■ **Task**:
Which lines of the listing hold the string "latest"? Show each of them.

***** Records to use

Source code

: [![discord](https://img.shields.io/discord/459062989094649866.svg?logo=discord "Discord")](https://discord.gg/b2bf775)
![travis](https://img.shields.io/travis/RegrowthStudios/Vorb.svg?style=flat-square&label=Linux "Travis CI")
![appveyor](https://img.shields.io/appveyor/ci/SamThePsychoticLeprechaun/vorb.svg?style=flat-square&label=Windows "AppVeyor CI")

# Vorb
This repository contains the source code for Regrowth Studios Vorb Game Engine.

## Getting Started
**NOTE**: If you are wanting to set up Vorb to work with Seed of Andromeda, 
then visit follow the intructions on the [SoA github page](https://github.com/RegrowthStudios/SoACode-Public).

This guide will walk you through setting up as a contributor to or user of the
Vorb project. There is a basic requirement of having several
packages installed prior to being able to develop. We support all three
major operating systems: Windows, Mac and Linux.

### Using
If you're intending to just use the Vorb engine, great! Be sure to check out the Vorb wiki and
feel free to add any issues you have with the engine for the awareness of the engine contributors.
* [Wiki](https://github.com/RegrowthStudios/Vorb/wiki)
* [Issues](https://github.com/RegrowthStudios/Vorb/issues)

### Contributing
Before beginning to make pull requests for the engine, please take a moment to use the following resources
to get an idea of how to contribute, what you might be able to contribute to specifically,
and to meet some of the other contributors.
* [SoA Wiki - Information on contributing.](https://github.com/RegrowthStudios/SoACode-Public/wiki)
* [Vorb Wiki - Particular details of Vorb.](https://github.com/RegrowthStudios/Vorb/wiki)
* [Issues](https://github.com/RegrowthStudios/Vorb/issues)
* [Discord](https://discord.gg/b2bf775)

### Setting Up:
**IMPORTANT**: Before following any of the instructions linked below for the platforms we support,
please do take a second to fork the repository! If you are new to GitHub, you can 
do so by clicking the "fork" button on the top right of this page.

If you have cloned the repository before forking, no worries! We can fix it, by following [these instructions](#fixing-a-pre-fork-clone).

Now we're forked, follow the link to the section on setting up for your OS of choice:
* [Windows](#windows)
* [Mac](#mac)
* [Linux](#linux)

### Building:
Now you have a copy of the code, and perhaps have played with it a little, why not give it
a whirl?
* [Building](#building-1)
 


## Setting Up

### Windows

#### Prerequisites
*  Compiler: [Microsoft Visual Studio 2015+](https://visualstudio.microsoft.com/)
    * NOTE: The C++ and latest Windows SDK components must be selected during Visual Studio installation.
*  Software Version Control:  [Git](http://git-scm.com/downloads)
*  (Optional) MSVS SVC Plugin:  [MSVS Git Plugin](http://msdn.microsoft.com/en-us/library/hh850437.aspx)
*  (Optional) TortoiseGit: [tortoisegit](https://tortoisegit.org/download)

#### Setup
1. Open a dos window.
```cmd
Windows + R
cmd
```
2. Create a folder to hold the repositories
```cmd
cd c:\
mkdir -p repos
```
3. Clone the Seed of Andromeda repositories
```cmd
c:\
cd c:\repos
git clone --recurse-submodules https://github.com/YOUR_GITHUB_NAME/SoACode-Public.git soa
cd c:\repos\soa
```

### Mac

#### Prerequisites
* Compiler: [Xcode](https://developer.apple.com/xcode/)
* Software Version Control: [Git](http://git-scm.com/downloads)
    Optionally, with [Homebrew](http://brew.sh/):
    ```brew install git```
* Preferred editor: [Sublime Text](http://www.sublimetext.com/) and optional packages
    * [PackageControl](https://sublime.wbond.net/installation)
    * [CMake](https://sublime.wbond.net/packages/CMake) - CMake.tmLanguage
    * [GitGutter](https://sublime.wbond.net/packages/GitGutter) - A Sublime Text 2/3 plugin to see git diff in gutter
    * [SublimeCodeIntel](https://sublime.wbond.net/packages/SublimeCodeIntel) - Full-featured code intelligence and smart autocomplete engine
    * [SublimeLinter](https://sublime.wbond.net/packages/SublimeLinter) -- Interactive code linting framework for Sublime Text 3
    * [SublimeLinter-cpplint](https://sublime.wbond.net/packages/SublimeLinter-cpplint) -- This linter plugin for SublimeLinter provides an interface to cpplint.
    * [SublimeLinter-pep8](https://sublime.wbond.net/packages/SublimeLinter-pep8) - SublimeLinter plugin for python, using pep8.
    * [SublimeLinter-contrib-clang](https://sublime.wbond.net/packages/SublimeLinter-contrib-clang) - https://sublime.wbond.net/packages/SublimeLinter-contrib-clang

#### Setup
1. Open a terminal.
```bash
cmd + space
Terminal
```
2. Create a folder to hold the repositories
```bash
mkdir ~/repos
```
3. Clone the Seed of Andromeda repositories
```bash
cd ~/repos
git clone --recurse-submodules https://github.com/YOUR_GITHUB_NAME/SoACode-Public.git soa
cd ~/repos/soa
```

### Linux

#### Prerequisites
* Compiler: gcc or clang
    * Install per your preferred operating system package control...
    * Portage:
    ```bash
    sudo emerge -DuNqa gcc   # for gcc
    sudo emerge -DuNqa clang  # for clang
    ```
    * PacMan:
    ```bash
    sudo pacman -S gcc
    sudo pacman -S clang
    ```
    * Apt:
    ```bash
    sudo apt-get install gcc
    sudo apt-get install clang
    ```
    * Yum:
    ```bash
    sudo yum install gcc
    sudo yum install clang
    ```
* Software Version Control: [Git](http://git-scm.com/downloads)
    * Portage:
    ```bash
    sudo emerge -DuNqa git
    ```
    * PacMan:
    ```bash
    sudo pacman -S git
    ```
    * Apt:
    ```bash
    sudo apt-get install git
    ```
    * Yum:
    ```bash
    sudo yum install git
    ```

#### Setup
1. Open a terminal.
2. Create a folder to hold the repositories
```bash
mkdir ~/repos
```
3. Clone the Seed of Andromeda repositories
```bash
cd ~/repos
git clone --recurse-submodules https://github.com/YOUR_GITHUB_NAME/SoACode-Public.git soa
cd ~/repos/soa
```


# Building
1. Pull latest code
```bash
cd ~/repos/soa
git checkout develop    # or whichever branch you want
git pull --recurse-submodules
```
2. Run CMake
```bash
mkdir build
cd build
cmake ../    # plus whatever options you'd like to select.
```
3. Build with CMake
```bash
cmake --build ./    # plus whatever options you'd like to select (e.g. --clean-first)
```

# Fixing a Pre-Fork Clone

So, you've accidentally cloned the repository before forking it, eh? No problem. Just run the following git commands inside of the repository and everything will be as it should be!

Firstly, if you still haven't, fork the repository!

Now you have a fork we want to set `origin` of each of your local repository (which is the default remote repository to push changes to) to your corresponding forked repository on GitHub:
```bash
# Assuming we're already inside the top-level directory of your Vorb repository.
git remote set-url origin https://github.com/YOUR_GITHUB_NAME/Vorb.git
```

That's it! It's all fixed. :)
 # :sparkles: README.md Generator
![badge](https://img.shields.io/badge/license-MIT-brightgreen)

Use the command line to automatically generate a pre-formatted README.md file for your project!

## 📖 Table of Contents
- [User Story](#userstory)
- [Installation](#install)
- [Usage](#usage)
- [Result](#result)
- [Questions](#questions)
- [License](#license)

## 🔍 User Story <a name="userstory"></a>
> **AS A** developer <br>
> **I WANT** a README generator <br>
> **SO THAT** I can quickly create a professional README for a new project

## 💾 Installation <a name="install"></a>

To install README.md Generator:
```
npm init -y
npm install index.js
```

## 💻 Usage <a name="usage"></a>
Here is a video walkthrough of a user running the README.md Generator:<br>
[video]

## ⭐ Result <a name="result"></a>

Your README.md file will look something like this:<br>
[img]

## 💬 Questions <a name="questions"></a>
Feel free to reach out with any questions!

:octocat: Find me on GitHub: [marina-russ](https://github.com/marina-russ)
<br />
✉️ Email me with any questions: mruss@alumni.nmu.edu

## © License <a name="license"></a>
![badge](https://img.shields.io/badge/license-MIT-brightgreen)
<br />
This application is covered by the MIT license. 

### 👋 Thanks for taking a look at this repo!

**********

■ **The completed task**:
    * NOTE: The C++ and latest Windows SDK components must be selected during Visual Studio installation.
1. Pull latest code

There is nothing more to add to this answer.